I saw the sun hopping swiftly across the sky, leaping it every minute, and every minute marking a day. . . . The slowest snail that ever crawled dashed by too fast for me. . . . Presently, as I went on, still gaining velocity, the palpitation of day and night merged into one continuous greyness . . . the jerking sun became a streak of fire . . . the moon a fainter fluctuating band. . . . I saw trees growing and changing like puffs of vapour . . . huge buildings rise up faint and fair, and pass like dreams. The whole surface of the earth seemed changed--melting and flowing under my eyes.
The opposite of this occurs in "The New Accelerator," the story of a drug which accelerates one's perceptions,
thoughts, and metabolism several thousand times or so. Its inventor and the narrator, who have taken the drug
together, wander out into a glaciated world, watching
people like ourselves and yet not like ourselves, frozen in careless attitudes, caught in mid-gesture . . . and sliding
down the air with wings flapping slowly and at the speed of an exceptionally languid snail--was a bee.
"The Time Machine" was published in 1895, when there was intense interest in the new powers of photography and
cinematography to reveal details of movements inaccessible to the unaided eye.
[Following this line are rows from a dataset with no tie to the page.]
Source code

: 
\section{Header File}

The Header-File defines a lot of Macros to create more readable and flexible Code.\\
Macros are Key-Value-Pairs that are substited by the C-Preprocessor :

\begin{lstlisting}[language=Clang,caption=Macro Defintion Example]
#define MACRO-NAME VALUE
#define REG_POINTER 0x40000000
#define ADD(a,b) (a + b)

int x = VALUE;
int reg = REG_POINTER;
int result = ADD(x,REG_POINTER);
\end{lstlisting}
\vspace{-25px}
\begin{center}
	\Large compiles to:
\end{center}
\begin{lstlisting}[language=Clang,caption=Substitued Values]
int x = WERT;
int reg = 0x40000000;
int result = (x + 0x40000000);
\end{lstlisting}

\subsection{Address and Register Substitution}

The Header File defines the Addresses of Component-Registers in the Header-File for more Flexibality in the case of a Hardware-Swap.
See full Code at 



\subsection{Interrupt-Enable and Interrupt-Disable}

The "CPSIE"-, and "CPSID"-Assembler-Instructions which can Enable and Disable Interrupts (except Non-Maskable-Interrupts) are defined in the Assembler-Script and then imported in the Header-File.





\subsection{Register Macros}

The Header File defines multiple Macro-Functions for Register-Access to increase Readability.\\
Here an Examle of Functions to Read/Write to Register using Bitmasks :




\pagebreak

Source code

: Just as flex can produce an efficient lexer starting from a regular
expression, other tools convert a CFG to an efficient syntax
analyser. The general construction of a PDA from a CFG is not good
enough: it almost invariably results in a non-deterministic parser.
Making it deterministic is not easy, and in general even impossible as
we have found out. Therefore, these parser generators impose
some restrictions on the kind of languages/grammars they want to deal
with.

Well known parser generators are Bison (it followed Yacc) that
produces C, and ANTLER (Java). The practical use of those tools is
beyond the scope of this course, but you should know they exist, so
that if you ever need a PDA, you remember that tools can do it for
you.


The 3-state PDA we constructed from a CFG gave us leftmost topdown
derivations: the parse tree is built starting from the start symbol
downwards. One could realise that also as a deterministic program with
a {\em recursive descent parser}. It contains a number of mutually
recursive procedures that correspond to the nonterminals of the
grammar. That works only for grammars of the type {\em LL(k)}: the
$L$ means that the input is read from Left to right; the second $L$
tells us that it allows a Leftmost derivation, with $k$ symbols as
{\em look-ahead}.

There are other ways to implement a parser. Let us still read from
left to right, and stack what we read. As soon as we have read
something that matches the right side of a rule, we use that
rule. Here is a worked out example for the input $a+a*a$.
Etienne-Jules Marey, a French
physiologist, had been the first to show that a galloping horse at one point had all four hooves off the ground. His
work, as the historian Marta Braun brings out, was instrumental in stimulating Eadweard Muybridge's famous
photographic studies of motion. Marey, in turn stimulated by Muybridge, went on to develop high-speed cameras
which could slow and almost arrest the movements of birds and insects in flight; and, at the opposite extreme, to
use time-lapse photography to accelerate the otherwise almost imperceptible movements of sea urchins, starfish,
and other marine animals.
I wondered sometimes whether the speeds of animals and plants could be very different from what they were: how
much they were constrained by internal limits, how much by external--the gravity of the earth, the amount of
energy received from the sun, the amount of oxygen in the atmosphere, and so on. So I was fascinated by yet
another Wells story, "The First Men in the Moon," with its beautiful description of how the growth of plants was
dramatically accelerated on a celestial body with only a fraction of the earth's gravity:
With a steady assurance, a swift deliberation, these amazing seeds thrust a rootlet downward to the earth and a queer little bundle-like bud into the air. . . . The bundle-like buds swelled and strained and opened with a jerk, thrusting out a coronet of little sharp tips . . . that lengthened rapidly, lengthened visibly even as we watched. The movement was slower than any animal's, swifter than any plant's I have ever seen before. How can I suggest it to you--the way that growth went on? . . . Have you ever on a cold day taken a thermometer into your warm hand and watched the little thread of mercury creep up the tube? These moon plants grew like that.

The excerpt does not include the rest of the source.